→ **Work to be completed**
State how many lines of the entries hold the string "Gauss". Reply with the number alone.

───── Entries provided ─────

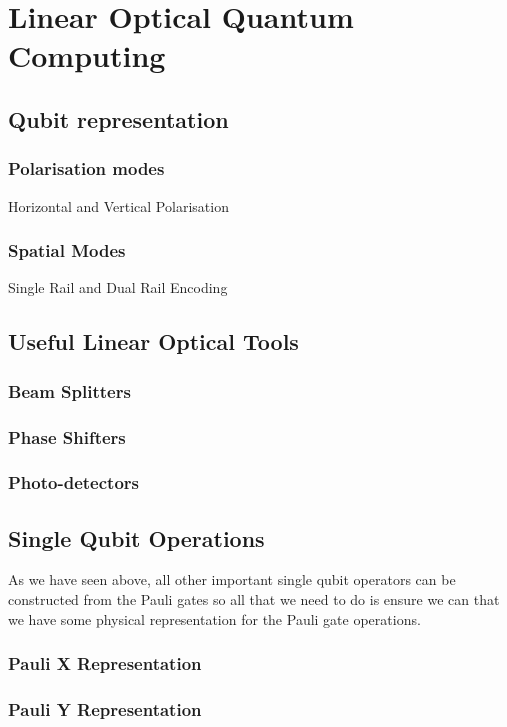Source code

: \section{Linear Optical Quantum Computing}

\subsection{Qubit representation}
\subsubsection{Polarisation modes}
Horizontal and Vertical Polarisation
\subsubsection{Spatial Modes}
Single Rail and Dual Rail Encoding



\subsection{Useful Linear Optical Tools}
\subsubsection{Beam Splitters}
\subsubsection{Phase Shifters}
\subsubsection{Photo-detectors}


\subsection{Single Qubit Operations}
As we have seen above, all other important single qubit operators can be constructed from the Pauli gates so all that we need to do is ensure we can that we have some physical representation for the Pauli gate operations.
\subsubsection{Pauli X Representation}
\subsubsection{Pauli Y Representation}
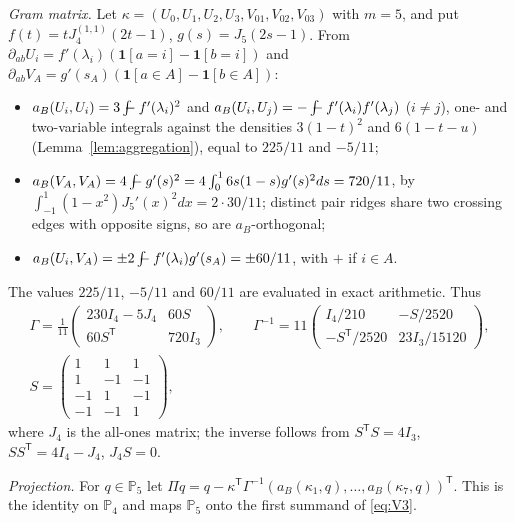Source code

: \documentclass[11pt,a4paper]{article}
\theoremstyle{definition}
\theoremstyle{remark}
\newcommand{\avg}{\mathop{\mathchoice{{\textstyle\int}\mkern-15.5mu{-}\mkern2mu}{\int\mkern-12mu{-}\mkern1mu}{\int\mkern-11mu{-}}{\int\mkern-11mu{-}}}\nolimits}
\newcommand{\Pol}{\mathbb P}
\newcommand{\J}{J}
\begin{document}
\emph{Gram matrix.} Let
\(\kappa=(U_0,U_1,U_2,U_3,V_{01},V_{02},V_{03})\) with \(m=5\), and put
\(f(t)=t\J_4^{(1,1)}(2t-1)\), \(g(s)=\J_5(2s-1)\). From
\(\partial_{ab}U_i=f'(\lambda_i)(\mathbf 1[a=i]-\mathbf 1[b=i])\) and
\(\partial_{ab}V_A=g'(s_A)(\mathbf 1[a\in A]-\mathbf 1[b\in A])\):
\begin{itemize}
\item \(a_B(U_i,U_i)=3\avg f'(\lambda_i)^2\) and
 \(a_B(U_i,U_j)=-\avg f'(\lambda_i)f'(\lambda_j)\) (\(i\ne j\)), one-
 and two-variable integrals against the densities \(3(1-t)^2\) and
 \(6(1-t-u)\) (Lemma~\ref{lem:aggregation}), equal to \(225/11\) and
 \(-5/11\);
\item \(a_B(V_A,V_A)=4\avg g'(s)^2=4\int_0^16s(1-s)g'(s)^2ds=720/11\),
 by \(\int_{-1}^1(1-x^2)\J_5'(x)^2dx=2\cdot30/11\); distinct pair ridges
 share two crossing edges with opposite signs, so are \(a_B\)-orthogonal;
\item \(a_B(U_i,V_A)=\pm2\avg f'(\lambda_i)g'(s_A)=\pm60/11\), with \(+\)
 if \(i\in A\).
\end{itemize}
The values \(225/11\), \(-5/11\) and \(60/11\) are evaluated in exact
arithmetic. Thus
\begin{equation}
\begin{gathered}
 \Gamma=\frac1{11}\begin{pmatrix}230I_4-5J_4&60S\\60S^{\mathsf T}&720I_3\end{pmatrix},
 \qquad
 \Gamma^{-1}=11\begin{pmatrix}I_4/210&-S/2520\\-S^{\mathsf T}/2520&23I_3/15120\end{pmatrix},
 \\
 S=\begin{pmatrix}1&1&1\\1&-1&-1\\-1&1&-1\\-1&-1&1\end{pmatrix},
\end{gathered}
 \label{eq:gram}
\end{equation}
where \(J_4\) is the all-ones matrix; the inverse follows from
\(S^{\mathsf T}S=4I_3\), \(SS^{\mathsf T}=4I_4-J_4\), \(J_4S=0\).

\emph{Projection.} For \(q\in\Pol_5\) let
\(\Pi q=q-\kappa^{\mathsf T}\Gamma^{-1}(a_B(\kappa_1,q),\dots,a_B(\kappa_7,q))^{\mathsf T}\).
This is the identity on \(\Pol_4\) and maps \(\Pol_5\) onto the first summand
of \eqref{eq:V3}.
\end{document}
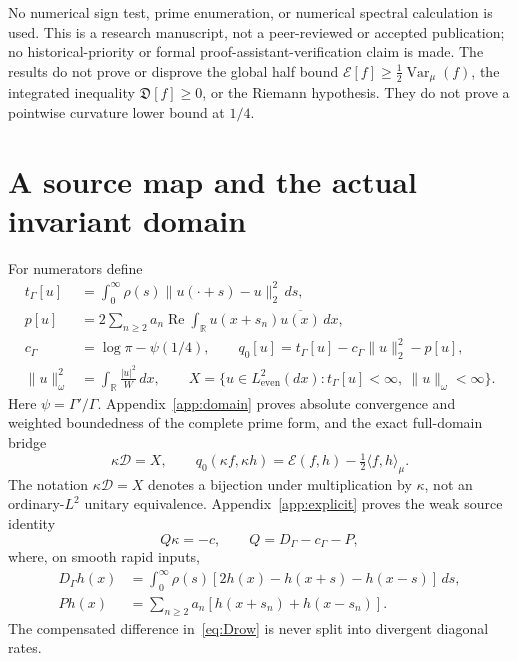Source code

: \documentclass[11pt,a4paper]{article}
\numberwithin{equation}{section}
\theoremstyle{definition}
\theoremstyle{remark}
\newcommand{\R}{\mathbb R}
\newcommand{\E}{\mathcal E}
\newcommand{\D}{\mathcal D}
\newcommand{\Le}{L^2_{\mathrm{even}}(dx)}
\newcommand{\tg}{t_{\Gamma}}
\newcommand{\cg}{c_{\Gamma}}
\newcommand{\Var}{\operatorname{Var}}
\newcommand{\ip}[2]{\langle #1,#2\rangle}
\newcommand{\norm}[1]{\lVert #1\rVert}
\newcommand{\Def}{\mathfrak D}
\begin{document}
No numerical sign test, prime enumeration, or numerical spectral calculation is used. This is a research manuscript, not a peer-reviewed or accepted publication; no historical-priority or formal proof-assistant-verification claim is made. The results do not prove or disprove the global half bound $\E[f]\ge\tfrac12\Var_\mu(f)$, the integrated inequality $\Def[f]\ge0$, or the Riemann hypothesis. They do not prove a pointwise curvature lower bound at $1/4$.

\section{A source map and the actual invariant domain}\label{sec:source}

For numerators define
\begin{align}
 \tg[u]&=\int_0^\infty\rho(s)\norm{u(\cdot+s)-u}_2^2\,ds,\label{eq:physicalgamma}\\
 p[u]&=2\sum_{n\ge2}a_n\operatorname{Re}\int_\R u(x+s_n)\overline{u(x)}\,dx,\label{eq:physicalprime}\\
 \cg&=\log\pi-\psi(1/4),\qquad
 q_0[u]=\tg[u]-\cg\norm{u}_2^2-p[u],\label{eq:qzero}\\
 \norm{u}_\omega^2&=\int_\R\frac{|u|^2}{W}\,dx,\qquad
 X=\{u\in\Le:\tg[u]<\infty,\ \norm{u}_\omega<\infty\}.\label{eq:X}
\end{align}
Here $\psi=\Gamma'/\Gamma$. Appendix~\ref{app:domain} proves absolute convergence and weighted boundedness of the complete prime form, and the exact full-domain bridge
\begin{equation}\label{eq:fullbridge-main}
 \kappa\D=X,\qquad
 q_0(\kappa f,\kappa h)=\E(f,h)-\tfrac12\ip{f}{h}_\mu.
\end{equation}
The notation $\kappa\D=X$ denotes a bijection under multiplication by $\kappa$, not an ordinary-$L^2$ unitary equivalence. Appendix~\ref{app:explicit} proves the weak source identity
\begin{equation}\label{eq:source-main}
 Q\kappa=-c,\qquad Q=D_\Gamma-\cg-P,
\end{equation}
where, on smooth rapid inputs,
\begin{align}
 D_\Gamma h(x)&=\int_0^\infty\rho(s)
       [2h(x)-h(x+s)-h(x-s)]\,ds,\label{eq:Drow}\\
 Ph(x)&=\sum_{n\ge2}a_n[h(x+s_n)+h(x-s_n)].\label{eq:Prow}
\end{align}
The compensated difference in~\eqref{eq:Drow} is never split into divergent diagonal rates.
\end{document}
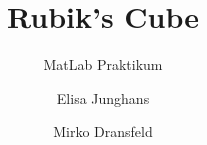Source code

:\documentclass[a4paper,12pt]{scrartcl}
\title{Rubik's Cube}
\subtitle{MatLab Praktikum}
\author{Elisa Junghans\and Mirko Dransfeld}
\date{}
\newcommand{\mcode}[3]{
  
}
\begin{document}
  \maketitle
  \mcode{84}{104}{RubiksCube}
\end{document}
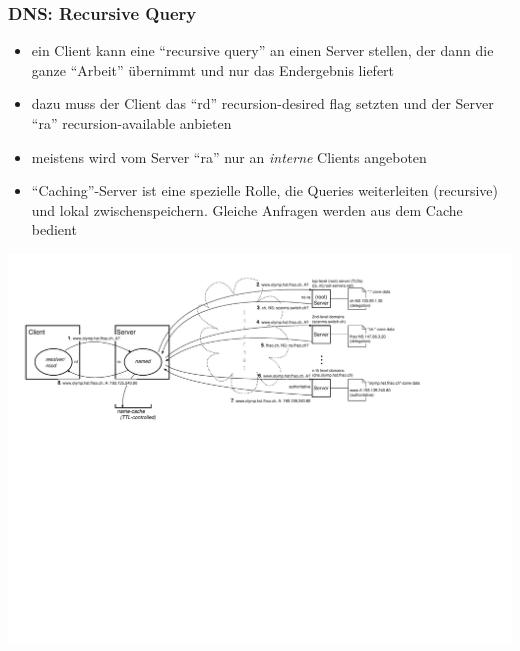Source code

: \documentclass[ignorenonframetext]{beamer}
\begin{document}
\begin{frame}\label{recursive-query}
\frametitle{DNS: Recursive Query}
\begin{itemize}
	\item{ein Client kann eine ``recursive query'' an einen Server stellen, der dann die ganze ``Arbeit'' \"ubernimmt und nur das Endergebnis liefert}
	\item{\begin{tiny}dazu muss der Client das ``rd'' recursion-desired flag setzten und der Server ``ra'' recursion-available anbieten\end{tiny}}
	\item{\begin{tiny}meistens wird vom Server ``ra'' nur an {\em interne} Clients angeboten\end{tiny}}
	\item ``Caching''-Server ist eine spezielle Rolle, die Queries weiterleiten (recursive) und lokal zwischenspeichern. Gleiche Anfragen werden aus dem Cache bedient
	\end{itemize}
\hspace{-0.5cm}\vspace{-1cm}
\includegraphics[width=15cm]{dns-recursive}
\end{frame}
\end{document}
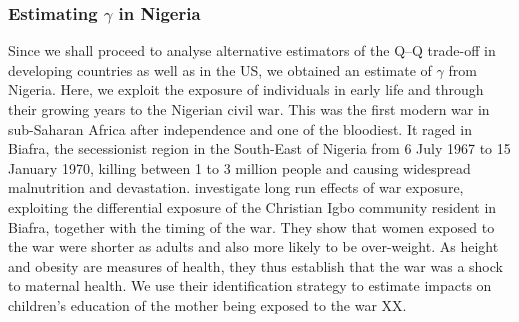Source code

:\documentclass[subeqn]{article}
\begin{document}
\begin{spacing}{1.4}
\subsubsection{Estimating $\gamma$ in Nigeria}
\label{sscn:Nigeriagamma}
Since we shall proceed to analyse alternative estimators of the Q--Q trade-off in developing countries as well as in the US, we obtained an estimate of $\gamma$
from Nigeria. Here, we exploit the exposure of individuals in early life and through their growing years to the Nigerian civil war. This was the first modern war in sub-Saharan Africa after independence and
one of the bloodiest. It raged in Biafra, the secessionist region in the South-East of Nigeria from
6 July 1967 to 15 January 1970, killing between 1 to 3 million people and causing widespread malnutrition and devastation. \citep{Akreshetal2012} investigate long run effects of war exposure, exploiting the differential exposure of the Christian Igbo community resident in Biafra, together with the timing of the war. They show that women exposed to the war were shorter as adults and also more likely to be over-weight. As height and obesity are measures of health, they thus establish that the war was a shock to maternal health. We use their identification strategy to estimate impacts on children's education of the mother being exposed to the war XX.


\end{spacing}
\end{document}
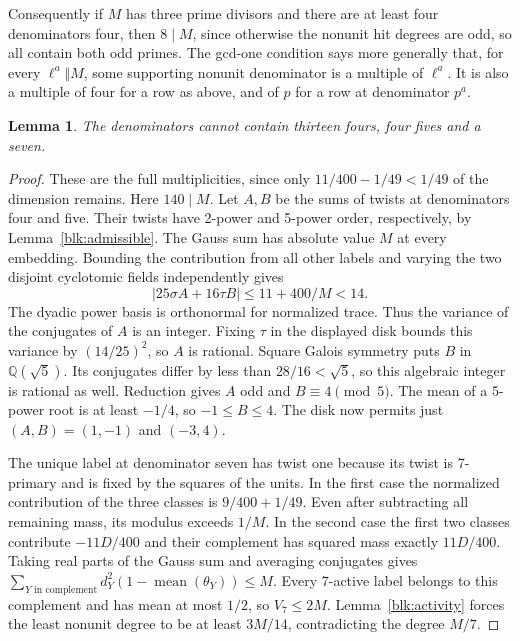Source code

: \documentclass[11pt]{amsart}
\numberwithin{equation}{section}
\newtheorem{lemma}[theorem]{Lemma}
\begin{document}
Consequently if $M$ has three prime divisors and there are at least four denominators four, then $8\mid M$, since otherwise the nonunit hit degrees are odd, so all contain both odd primes. The gcd-one condition says more generally that, for every $\ell^a\Vert M$, some supporting nonunit denominator is a multiple of $\ell^a$. It is also a multiple of four for a row as above, and of $p$ for a row at denominator $p^a$.

\begin{lemma}\label{sq:mixed}
The denominators cannot contain thirteen fours, four fives and a seven.
\end{lemma}
\begin{proof}
These are the full multiplicities, since only
$11/400-1/49<1/49$ of the dimension remains. Here $140\mid M$.
Let $A,B$ be the sums of twists at denominators four and five.
Their twists have 2-power and 5-power order, respectively, by
Lemma~\ref{blk:admissible}. The Gauss sum has absolute value $M$
at every embedding. Bounding the contribution from all other labels
and varying the two disjoint cyclotomic fields independently gives
\[
             |25\sigma A+16\tau B|\le11+400/M<14 .
\]
The dyadic power basis is orthonormal for normalized trace. Thus
the variance of the conjugates of $A$ is an integer. Fixing $\tau$
in the displayed disk bounds this variance by $(14/25)^2$, so $A$
is rational. Square Galois symmetry puts $B$ in $\mathbb Q(\sqrt5)$.
Its conjugates differ by less than $28/16<\sqrt5$, so this
algebraic integer is rational as well. Reduction gives $A$ odd
and $B\equiv4\pmod5$. The mean of a 5-power root is at least
$-1/4$, so $-1\le B\le4$. The disk now permits just
$(A,B)=(1,-1)$ and $(-3,4)$.

The unique label at denominator seven has twist one because its twist is
7-primary and is fixed by the squares of the units. In the first
case the normalized contribution of the three classes is
$9/400+1/49$. Even after subtracting all remaining mass, its modulus
exceeds $1/M$. In the second case the first two classes contribute
$-11D/400$ and their complement has squared mass exactly $11D/400$.
Taking real parts of the Gauss sum and averaging conjugates gives
$\sum_{Y\text{ in complement}}d_Y^2
 (1-\operatorname{mean}(\theta_Y))\le M$.
Every 7-active label belongs to this complement and has mean at most
$1/2$, so $V_7\le2M$. Lemma~\ref{blk:activity} forces the least
nonunit degree to be at least $3M/14$, contradicting the degree $M/7$.
\end{proof}
\end{document}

─────

→ **Answer section**
2